__EXERCISE REQUIREMENTS__
Of the entries below, copy only those lines that contain the word "well".

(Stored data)
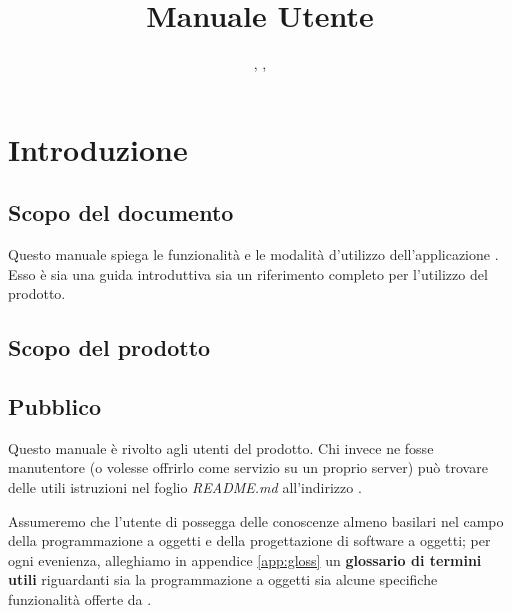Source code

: 


\author{\LB, \GG, \PB}
\supervisor{\PB}
\title{Manuale Utente}


\maketitle

\tableofcontents

\renewcommand{\gloss}[1]{#1}






\section{Introduzione}

\subsection{Scopo del documento}
Questo manuale spiega le funzionalità e le modalità d'utilizzo dell'applicazione \proj. Esso è sia una guida introduttiva sia un riferimento completo per l'utilizzo del prodotto.

\subsection{Scopo del prodotto}
\scopo

\subsection{Pubblico}
Questo manuale è rivolto agli utenti del prodotto. Chi invece ne fosse manutentore (o volesse offrirlo come servizio su un proprio server) può trovare delle utili istruzioni nel foglio \emph{README.md} all'indirizzo \repo.

Assumeremo che l'utente di \proj{} possegga delle conoscenze almeno basilari nel campo della programmazione a oggetti e della progettazione di software a oggetti; per ogni evenienza, alleghiamo in appendice \ref{app:gloss} un \textbf{glossario di termini utili} riguardanti sia la programmazione a oggetti sia alcune specifiche funzionalità offerte da \proj.






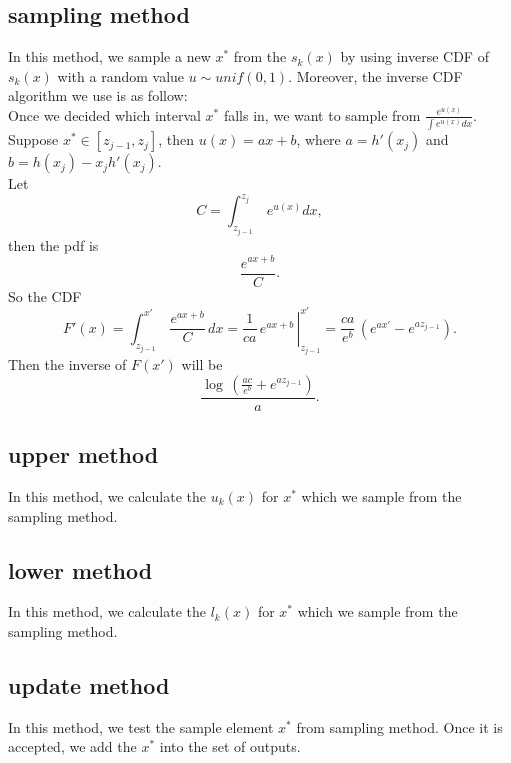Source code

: \documentclass[11pt, oneside]{article}   	%
\begin{document}
\subsection*{ sampling method }
In this method, we sample a new $x^{*}$ from the $s_{k}(x)$ by using inverse CDF of  $s_{k}(x)$ with a random value $u \sim unif(0,1)$. Moreover, the inverse CDF algorithm we use is as follow: \\
Once we decided which interval $x^*$ falls in, we want to sample from $\frac{e^{u(x)}} {\int e^{u(x)} dx}$. Suppose $x^* \in [z_{j-1}, z_j]$, then $u(x) = ax+b $, where $a=h'(x_j)$ and $b=h(x_j)- x_j h'(x_j)$. \\
Let
\begin{displaymath}
C=\int_{z_{j-1}}^{z_j} \, e^{u(x)} dx,
\end{displaymath}
then the pdf is
\begin{displaymath}
\frac{e^{ax+b}}{C}.
\end{displaymath}
So the CDF
\begin{displaymath}
F'(x)=\int_{z_{j-1}}^{x'} \,  \frac{e^{ax+b}}{C} \, dx = \left. \frac{1}{ca}\, e^{ax+b} \, \right|_{z_{j-1}}^{x'} = \frac{ca}{e^b}\,(e^{ax'}-e^{az_{j-1}}).
\end{displaymath}
Then the inverse of $F(x')$ will be
\begin{displaymath}
\frac{\log\,(\frac{ac}{e^b}+e^{az_{j-1}})}{a}.
\end{displaymath}


\subsection*{ upper method }
In this method, we calculate the $u_{k}(x)$ for $x^*$ which we sample from the sampling method.


\subsection*{ lower method }
In this method, we calculate the $l_{k}(x)$ for $x^*$ which we sample from the sampling method.


\subsection*{ update method }
In this method, we test the sample element $x^{*}$ from sampling method. Once it is accepted, we add the $x^{*}$ into the set of outputs.

\end{document}
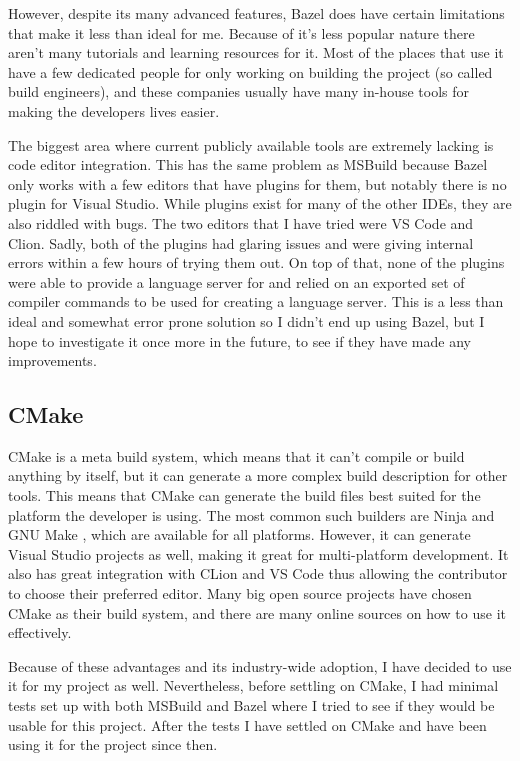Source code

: However, despite its many advanced features, Bazel does have certain limitations that make it less than ideal for me. Because of it's less popular nature there aren't many tutorials and learning resources for it. Most of the places that use it have a few dedicated people for only working on building the project (so called build engineers), and these companies usually have many in-house tools for making the developers lives easier.

The biggest area where current publicly available tools are extremely lacking is code editor integration. This has the same problem as MSBuild because Bazel only works with a few editors that have plugins for them, but notably there is no plugin for Visual Studio. While plugins exist for many of the other IDEs, they are also riddled with bugs. The two editors that I have tried were VS Code and Clion. Sadly, both of the plugins had glaring issues and were giving internal errors within a few hours of trying them out. On top of that, none of the plugins were able to provide a language server for \Cpp and relied on an exported set of compiler commands to be used for creating a language server. This is a less than ideal and somewhat error prone solution so I didn't end up using Bazel, but I hope to investigate it once more in the future, to see if they have made any improvements.

\subsection{CMake}

CMake is a meta build system, which means that it can't compile or build anything by itself, but it can generate a more complex build description for other tools. This means that CMake can generate the build files best suited for the platform the developer is using.
The most common such builders are Ninja \cite{ninja} and GNU Make \cite{make}, which are available for all platforms. However, it can generate Visual Studio projects as well, making it great for multi-platform development. It also has great integration with CLion and VS Code thus allowing the contributor to choose their preferred editor. Many big open source projects have chosen CMake as their build system, and there are many online sources on how to use it effectively.

Because of these advantages and its industry-wide adoption, I have decided to use it for my project as well. Nevertheless, before settling on CMake, I had minimal tests set up with both MSBuild and Bazel where I tried to see if they would be usable for this project. After the tests I have settled on CMake and have been using it for the project since then.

__THE COMPLETED TASK__
The most common such builders are Ninja \cite{ninja} and GNU Make \cite{make}, which are available for all platforms. However, it can generate Visual Studio projects as well, making it great for multi-platform development. It also has great integration with CLion and VS Code thus allowing the contributor to choose their preferred editor. Many big open source projects have chosen CMake as their build system, and there are many online sources on how to use it effectively.
Because of these advantages and its industry-wide adoption, I have decided to use it for my project as well. Nevertheless, before settling on CMake, I had minimal tests set up with both MSBuild and Bazel where I tried to see if they would be usable for this project. After the tests I have settled on CMake and have been using it for the project since then.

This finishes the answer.